Piper chasing down a rogue sheep.

Generally she did very well, rounding them up pretty quickly. When they would separate she would chase one down, but often on the wrong side. It took her a little while to figure out what would work. Once the sheep were grouped she would just stand there watching them, and actually started to ignore them - sniffing the ground and going to visit Josh at the fence. Once they started moving again she went right back to work. The tester quite liked her, and said she shows great potential, but she needs some encouragement, and to learn what is expected of her. Not too bad for having never seen sheep before!
Trying to get another sheep back in line, this time correctly running on the outside!

Piper being told to "back off" by the tester.




Piper very properly moving the sheep around the pen.


Piper after the test...tired and happy!

I put Piper back in the car and Josh pulled out Baron. He settled much quicker without Piper around, and was fairly relaxed by the time they went into the ring. Once he saw those sheep, boy oh boy there was no stopping him! He pretty much had the sheep on the run the whole time he was in the pen. He knew his job and he did it! Baron's only problem was that he was a little too keen - he was pretty rough with the sheep, biting at their tails and such. He even came away with a big hunk of wool one time. Oops. The tester said he did very well, and scored him a bit higher than Piper. She also said he would be more difficult to train in herding, since he needs to broken of the biting before much else can happen.
Baron's on the move! Very efficiently moving the sheep.

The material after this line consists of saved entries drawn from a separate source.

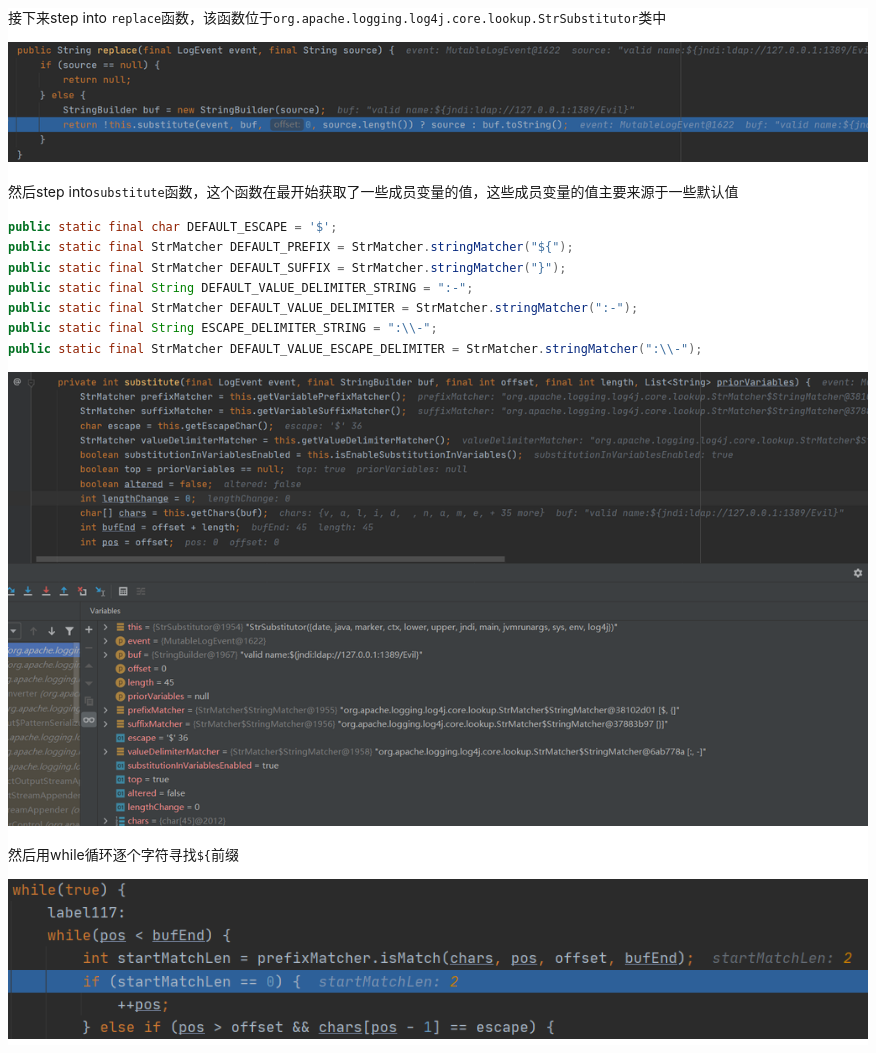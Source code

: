 接下来step into `replace`函数，该函数位于`org.apache.logging.log4j.core.lookup.StrSubstitutor`类中

![](img/replace函数.png)

然后step into`substitute`函数，这个函数在最开始获取了一些成员变量的值，这些成员变量的值主要来源于一些默认值

```java
public static final char DEFAULT_ESCAPE = '$';
public static final StrMatcher DEFAULT_PREFIX = StrMatcher.stringMatcher("${");
public static final StrMatcher DEFAULT_SUFFIX = StrMatcher.stringMatcher("}");
public static final String DEFAULT_VALUE_DELIMITER_STRING = ":-";
public static final StrMatcher DEFAULT_VALUE_DELIMITER = StrMatcher.stringMatcher(":-");
public static final String ESCAPE_DELIMITER_STRING = ":\\-";
public static final StrMatcher DEFAULT_VALUE_ESCAPE_DELIMITER = StrMatcher.stringMatcher(":\\-");
```

![](img/substitute函数前半段.png)

然后用while循环逐个字符寻找`${`前缀

![](img/寻找前缀.png)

Continuing to move the sheep in a circle...they were probably getting dizzy.

Baron chasing down a rogue sheep.

Great action shot, although poor judgement on Baron's behalf...this time separating a sheep out.

Baron being told to "back off" by the tester... in no uncertain terms!

Overall a very successful day, and now both puppies can add the title HIC (herding instinct certificate) to their names!

We are hoping to take them to herding lessons sometime in the near future, maybe in the fall. It was a joy to watch them do what they were bred for, they really are amazing animals.